My interest in manned spacecraft was first piqued by the much-delayed Mercury flight of John Glenn, and I followed the subsequent 1962 mission of Scott Carpenter aboard his Aurora 7 spacecraft with even greater enthusiasm. As the decades passed and other Mercury astronauts wrote their autobiographies, I began to wonder if Scott Carpenter was ever going to tell his story, which I have always found to be far more exciting and multi-dimensional than those told by most of his colleagues. I was certainly not disappointed. "For Spacious Skies" is a truly wonderful and well written book, and gives an enjoyable background to a man about whom there has often been much speculation and interest - particularly in recent years when a certain NASA flight controller decided to vent his spleen on Carpenter and his Mercury mission in his own memoirs. This book is, in part, an obvious response to this criticism, and certainly clears the decks in many ways. Better written and far more readable than most of the other Mercury Seven astronaut biographies, this is a touching and often dramatic account of the life of a man who is regarded as one of the true pioneers and adventurers of spaceflight. Dealt many poor hands in life, he nevertheless seized his opportunities when they came along, and his resolve comes through loud and clear in this book. While many space enthusiasts and historians know that Scott Carpenter's story will, sadly, never be free of the controversies that attend his life and his single Mercury orbital mission, his flight should nevertheless be remembered as a very important and major contribution to the state of spaceflight knowledge in those early days, when brave men rode rockets that had a worrying reputation for blowing up. He and his co-author daughter Kris have now set the record straight on those controversies with the same intensity, determination and focus that characterized his time as an astronaut, and later as an aquanaut researcher in the service of his nation.
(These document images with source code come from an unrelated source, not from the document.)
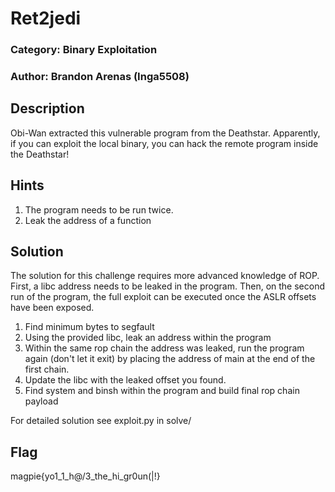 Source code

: # Ret2jedi
### Category: Binary Exploitation
### Author: Brandon Arenas (Inga5508)

## Description
Obi-Wan extracted this vulnerable program from the Deathstar. Apparently, if you can exploit the local binary, you can hack the remote program inside the Deathstar!

## Hints
1. The program needs to be run twice. 
2. Leak the address of a function

## Solution
The solution for this challenge requires more advanced knowledge of ROP. First, a libc address needs to be leaked in the program. Then, on the second run of the program, the full exploit can be executed once the ASLR offsets have been exposed. 

1. Find minimum bytes to segfault
2. Using the provided libc, leak an address within the program
3. Within the same rop chain the address was leaked, run the program again (don't let it exit) by placing the address of main at the end of the first chain.
4. Update the libc with the leaked offset you found.
5. Find system and binsh within the program and build final rop chain payload

For detailed solution see exploit.py in solve/

## Flag
magpie{yo1_1_h@\/3_the_hi_gr0un(|!}
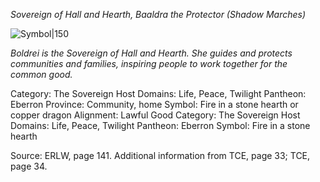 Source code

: *Sovereign of Hall and Hearth, Baaldra the Protector (Shadow Marches)*

![Symbol|150](fireplace-delapouite.svg)

*Boldrei is the Sovereign of Hall and Hearth. She guides and protects communities and families, inspiring people to work together for the common good.*

Category: The Sovereign Host
Domains: Life, Peace, Twilight
Pantheon: Eberron
Province: Community, home
Symbol: Fire in a stone hearth or copper dragon
Alignment: Lawful Good
Category: The Sovereign Host
Domains: Life, Peace, Twilight
Pantheon: Eberron
Symbol: Fire in a stone hearth

Source: ERLW, page 141. Additional information from TCE, page 33; TCE, page 34.
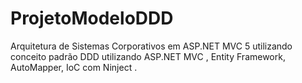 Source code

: # ProjetoModeloDDD
Arquitetura de Sistemas Corporativos em ASP.NET MVC 5 utilizando conceito padrão DDD utilizando ASP.NET MVC , Entity Framework, AutoMapper, IoC com Ninject .
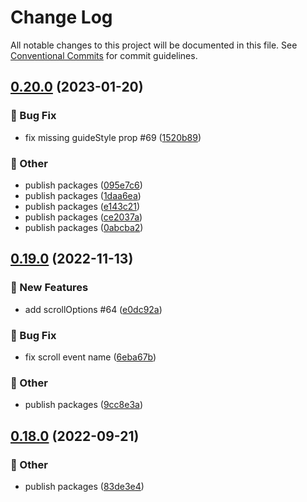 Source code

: # Change Log

All notable changes to this project will be documented in this file.
See [Conventional Commits](https://conventionalcommits.org) for commit guidelines.

## [0.20.0](https://github.com/daybrush/guides/compare/ngx-guides@0.19.0...ngx-guides@0.20.0) (2023-01-20)


### :bug: Bug Fix

* fix missing guideStyle prop #69 ([1520b89](https://github.com/daybrush/guides/commit/1520b896c29a2f11d96d55d2dbf51c0c06d9a113))


### :mega: Other

* publish packages ([095e7c6](https://github.com/daybrush/guides/commit/095e7c670d3bd0bdc168e2f3c11b5dbb8074b26b))
* publish packages ([1daa6ea](https://github.com/daybrush/guides/commit/1daa6ea441f6c96b8f354953605cd6ac89117878))
* publish packages ([e143c21](https://github.com/daybrush/guides/commit/e143c2175309bf480ef17731321f6728b8d6bcc2))
* publish packages ([ce2037a](https://github.com/daybrush/guides/commit/ce2037a18f5f6bbcd750e1fd72cbfc60e3f2c217))
* publish packages ([0abcba2](https://github.com/daybrush/guides/commit/0abcba24e8b83ea51cf369124e8c2d85fee1ef7e))



## [0.19.0](https://github.com/daybrush/guides/compare/ngx-guides@0.18.0...ngx-guides@0.19.0) (2022-11-13)


### :rocket: New Features

* add scrollOptions #64 ([e0dc92a](https://github.com/daybrush/guides/commit/e0dc92a9ed417dff071b43a68b065907f8f1b8ad))


### :bug: Bug Fix

* fix scroll event name ([6eba67b](https://github.com/daybrush/guides/commit/6eba67b33c0de50e1c68ff75882889227db663bc))


### :mega: Other

* publish packages ([9cc8e3a](https://github.com/daybrush/guides/commit/9cc8e3ae5f83aa1513c1560166c6babbbe31dfd7))



## [0.18.0](https://github.com/daybrush/guides/compare/ngx-guides@0.17.3...ngx-guides@0.18.0) (2022-09-21)


### :mega: Other

* publish packages ([83de3e4](https://github.com/daybrush/guides/commit/83de3e4ae4bad11905939a44dfa2776fe7d6987d))
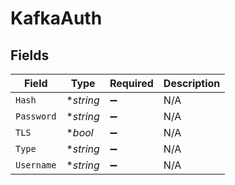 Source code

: # KafkaAuth


## Fields

| Field              | Type               | Required           | Description        |
| ------------------ | ------------------ | ------------------ | ------------------ |
| `Hash`             | **string*          | :heavy_minus_sign: | N/A                |
| `Password`         | **string*          | :heavy_minus_sign: | N/A                |
| `TLS`              | **bool*            | :heavy_minus_sign: | N/A                |
| `Type`             | **string*          | :heavy_minus_sign: | N/A                |
| `Username`         | **string*          | :heavy_minus_sign: | N/A                | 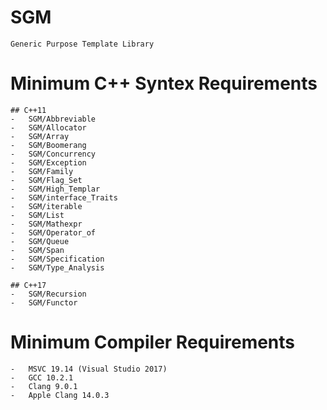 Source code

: # SGM  
	Generic Purpose Template Library

# Minimum C++ Syntex Requirements
	## C++11
	-	SGM/Abbreviable
	-	SGM/Allocator
	-	SGM/Array
	-	SGM/Boomerang
	-	SGM/Concurrency
	-	SGM/Exception
	-	SGM/Family
	-	SGM/Flag_Set
	-	SGM/High_Templar
	-	SGM/interface_Traits
	-	SGM/iterable
	-	SGM/List
	-	SGM/Mathexpr
	-	SGM/Operator_of
	-	SGM/Queue
	-	SGM/Span
	-	SGM/Specification
	-	SGM/Type_Analysis

	## C++17
	-	SGM/Recursion
	-	SGM/Functor

# Minimum Compiler Requirements
	-	MSVC 19.14 (Visual Studio 2017)
	-	GCC 10.2.1
	-	Clang 9.0.1
	-	Apple Clang 14.0.3
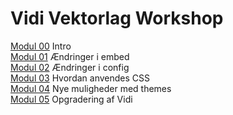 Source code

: # Vidi Vektorlag Workshop

[Modul 00](00-Intro) Intro  
[Modul 01](01-Embed) Ændringer i embed  
[Modul 02](02-Config) Ændringer i config  
[Modul 03](03-Ekstern-css) Hvordan anvendes CSS  
[Modul 04](04-Theme) Nye muligheder med themes  
[Modul 05](05-Opgradering) Opgradering af Vidi  



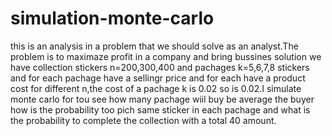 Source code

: # simulation-monte-carlo
this is an analysis in a problem that we should solve as an analyst.The problem is to maximaze profit in a company and bring bussines solution 
we have collection stickers n=200,300,400 and pachages k=5,6,7,8 stickers and for each pachage have a sellingr price and for each have a product 
cost for different n,the cost of a pachage k is 0.02 so is 0.02.I simulate monte carlo for tou see how many pachage wiil buy be average the buyer
how is the probability too pich same sticker in each pachage and what is the probability to complete the collection with a total 40 amount.

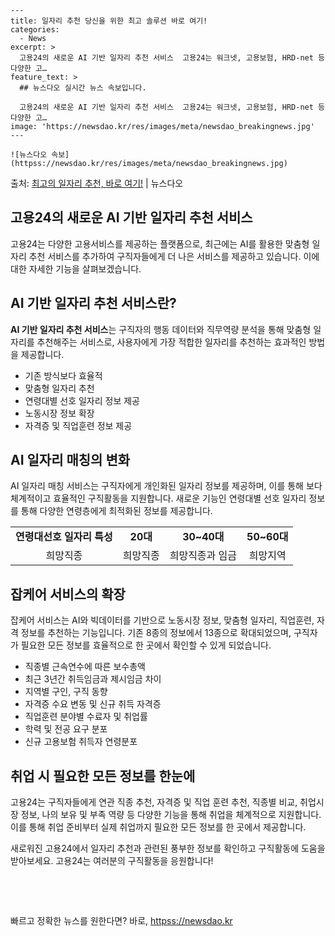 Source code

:     ---
    title: 일자리 추천 당신을 위한 최고 솔루션 바로 여기!
    categories:
      - News
    excerpt: >
      고용24의 새로운 AI 기반 일자리 추천 서비스  고용24는 워크넷, 고용보험, HRD-net 등 다양한 고…
    feature_text: >
      ## 뉴스다오 실시간 뉴스 속보입니다.
    
      고용24의 새로운 AI 기반 일자리 추천 서비스  고용24는 워크넷, 고용보험, HRD-net 등 다양한 고…
    image: 'https://newsdao.kr/res/images/meta/newsdao_breakingnews.jpg'
    ---
    
    ![뉴스다오 속보](httpss://newsdao.kr/res/images/meta/newsdao_breakingnews.jpg)

<p>출처: <a href="httpss://newsdao.kr/4525" rel="dofollow">최고의 일자리 추천, 바로 여기!</a> | 뉴스다오</p>

<h2 data-ke-size="size26">고용24의 새로운 AI 기반 일자리 추천 서비스</h2>
<p data-ke-size="size16">고용24는 다양한 고용서비스를 제공하는 플랫폼으로, 최근에는 AI를 활용한 맞춤형 일자리 추천 서비스를 추가하여 구직자들에게 더 나은 서비스를 제공하고 있습니다. 이에 대한 자세한 기능을 살펴보겠습니다.</p>

<h2 data-ke-size="size24">AI 기반 일자리 추천 서비스란?</h2>
<p data-ke-size="size16"><b>AI 기반 일자리 추천 서비스</b>는 구직자의 행동 데이터와 직무역량 분석을 통해 맞춤형 일자리를 추천해주는 서비스로, 사용자에게 가장 적합한 일자리를 추천하는 효과적인 방법을 제공합니다.</p>
<ul>
<li>기존 방식보다 효율적</li>
<li>맞춤형 일자리 추천</li>
<li>연령대별 선호 일자리 정보 제공</li>
<li>노동시장 정보 확장</li>
<li>자격증 및 직업훈련 정보 제공</li>
</ul>

<h2 data-ke-size="size24">AI 일자리 매칭의 변화</h2>
<p data-ke-size="size16">AI 일자리 매칭 서비스는 구직자에게 개인화된 일자리 정보를 제공하며, 이를 통해 보다 체계적이고 효율적인 구직활동을 지원합니다. 새로운 기능인 연령대별 선호 일자리 정보를 통해 다양한 연령층에게 최적화된 정보를 제공합니다.</p>
<table>
<tr>
<td style="text-align: center; height: 17px;"><b>연령대선호 일자리 특성</b></td>
<td style="text-align: center; height: 17px;"><b>20대</b></td>
<td style="text-align: center; height: 17px;"><b>30~40대</b></td>
<td style="text-align: center; height: 17px;"><b>50~60대</b></td>
</tr>
<tr>
<td style="text-align: center; height: 17px;">희망직종</td>
<td style="text-align: center; height: 17px;">희망직종</td>
<td style="text-align: center; height: 17px;">희망직종과 임금</td>
<td style="text-align: center; height: 17px;">희망지역</td>
</tr>
</table>

<h2 data-ke-size="size24">잡케어 서비스의 확장</h2>
<p data-ke-size="size16">잡케어 서비스는 AI와 빅데이터를 기반으로 노동시장 정보, 맞춤형 일자리, 직업훈련, 자격 정보를 추천하는 기능입니다. 기존 8종의 정보에서 13종으로 확대되었으며, 구직자가 필요한 모든 정보를 효율적으로 한 곳에서 확인할 수 있게 되었습니다.</p>
<ul>
<li>직종별 근속연수에 따른 보수총액</li>
<li>최근 3년간 취득임금과 제시임금 차이</li>
<li>지역별 구인, 구직 동향</li>
<li>자격증 수요 변동 및 신규 취득 자격증</li>
<li>직업훈련 분야별 수료자 및 취업률</li>
<li>학력 및 전공 요구 분포</li>
<li>신규 고용보험 취득자 연령분포</li>
</ul>

<h2 data-ke-size="size24">취업 시 필요한 모든 정보를 한눈에</h2>
<p data-ke-size="size16">고용24는 구직자들에게 연관 직종 추천, 자격증 및 직업 훈련 추천, 직종별 비교, 취업시장 정보, 나의 보유 및 부족 역량 등 다양한 기능을 통해 취업을 체계적으로 지원합니다. 이를 통해 취업 준비부터 실제 취업까지 필요한 모든 정보를 한 곳에서 제공합니다.</p>

<p data-ke-size="size16">새로워진 고용24에서 일자리 추천과 관련된 풍부한 정보를 확인하고 구직활동에 도움을 받아보세요. 고용24는 여러분의 구직활동을 응원합니다!</p>
<p data-ke-size="size16">&nbsp;</p>
<p data-ke-size="size16">&nbsp;</p> 

빠르고 정확한 뉴스를 원한다면? 바로, <a href="httpss://newsdao.kr" rel="dofollow">httpss://newsdao.kr</a>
No collection of astronaut autobiographies and biographies could ever be considered complete without this wonderful, evocative and powerful book.
Scott Carpenter has the worst reputation of the Mercury Seven. Chris Kraft's book "Flight" dedicates a complete chapter to attacking Carpenter. Using numerous footnotes, the book references many NASA reports which cite a mechanical failure which nearly doomed his mission.The book seems to be a family history written by Carpenter's daughter, Kris Stoever. Thus, the reader must adjust to reading about Carpenter in the third person. Carpenter does take over in the chapters about his flight, writing in the first person. Adding to the difficulty reading the book, the writers assume that the reader can keep track of the year different events happened. However, the story is not chronilogical, so one must guess at the year when signifigant events (child birth, transfer to a new Navy base) occur. Too bad this book did not do a better job of completing the timeline for the reader. Particularly surprising his how Carpenter's last three marriages are summarized in a 6-line paragraph on the second to last page.I recommend reading this book if you want to hear Carpenter's view of his flight. But be prepared to for a bumpy ride, as the book is not pulled together into the consistent story one would expect.
I love reading about flying in space. And this book by a real hero is good. But not great. It is mostly written by his daughter, in the third person. You don't get that 'up close' feel. You get slighty dry text. I did learn about an amazing time, an amazing journey, but would have liked a little more.If you love this subject, then this is a must have book. But if are new to reading about the early space program, there are better books to start with. Follow some of the links, search a little, and then come back and get this book if you are hooked.